:: Data under study

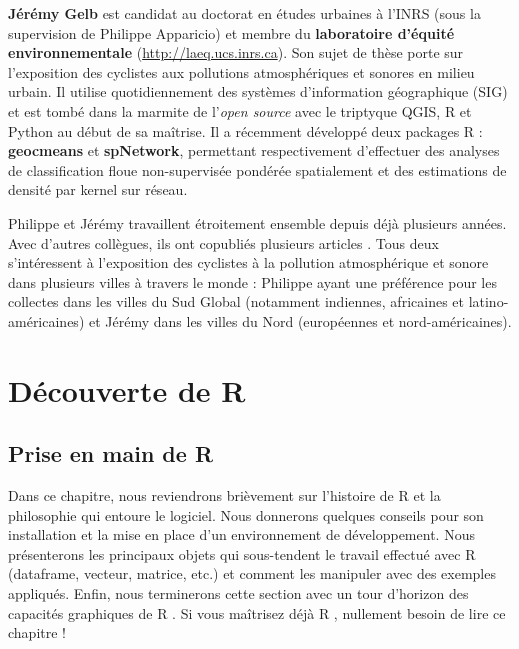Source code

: \documentclass[
  11pt,
  french,
]{book}
\begin{document}
\textbf{Jérémy Gelb} est candidat au doctorat en études urbaines à l'INRS (sous la supervision de Philippe Apparicio) et membre du \textbf{laboratoire d'équité environnementale} (\url{http://laeq.ucs.inrs.ca}). Son sujet de thèse porte sur l'exposition des cyclistes aux pollutions atmosphériques et sonores en milieu urbain. Il utilise quotidiennement des systèmes d'information géographique (SIG) et est tombé dans la marmite de l'\emph{open source} avec le triptyque QGIS, R et Python au début de sa maîtrise. Il a récemment développé deux packages R : \textbf{geocmeans} et \textbf{spNetwork}, permettant respectivement d'effectuer des analyses de classification floue non-supervisée pondérée spatialement et des estimations de densité par kernel sur réseau.

Philippe et Jérémy travaillent étroitement ensemble depuis déjà plusieurs années. Avec d'autres collègues, ils ont copubliés plusieurs articles \citep{2020_1, 2020_2, 2020_3, 2019_1, 2019_2, 2019_3, 2020_1, 2020_2, 2018_1, 2017_1, 2016_1}. Tous deux s'intéressent à l'exposition des cyclistes à la pollution atmosphérique et sonore dans plusieurs villes à travers le monde : Philippe ayant une préférence pour les collectes dans les villes du Sud Global (notamment indiennes, africaines et latino-américaines) et Jérémy dans les villes du Nord (européennes et nord-américaines).

\hypertarget{part-duxe9couverte-de-r}{%
\part{Découverte de R}\label{part-duxe9couverte-de-r}}

\hypertarget{chap01}{%
\chapter{Prise en main de R}\label{chap01}}

Dans ce chapitre, nous reviendrons brièvement sur l'histoire de R et la philosophie qui entoure le logiciel. Nous donnerons quelques conseils pour son installation et la mise en place d'un environnement de développement. Nous présenterons les principaux objets qui sous-tendent le travail effectué avec R (dataframe, vecteur, matrice, etc.) et comment les manipuler avec des exemples appliqués. Enfin, nous terminerons cette section avec un tour d'horizon des capacités graphiques de R . Si vous maîtrisez déjà R , nullement besoin de lire ce chapitre !
\end{document}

::::

## Exercise directions
Every line from the one containing "Dans ce chapitre, nous" to the end of the entries must be set down exactly, with none omitted and none added.

## Result of the task
Dans ce chapitre, nous reviendrons brièvement sur l'histoire de R et la philosophie qui entoure le logiciel. Nous donnerons quelques conseils pour son installation et la mise en place d'un environnement de développement. Nous présenterons les principaux objets qui sous-tendent le travail effectué avec R (dataframe, vecteur, matrice, etc.) et comment les manipuler avec des exemples appliqués. Enfin, nous terminerons cette section avec un tour d'horizon des capacités graphiques de R . Si vous maîtrisez déjà R , nullement besoin de lire ce chapitre !
\end{document}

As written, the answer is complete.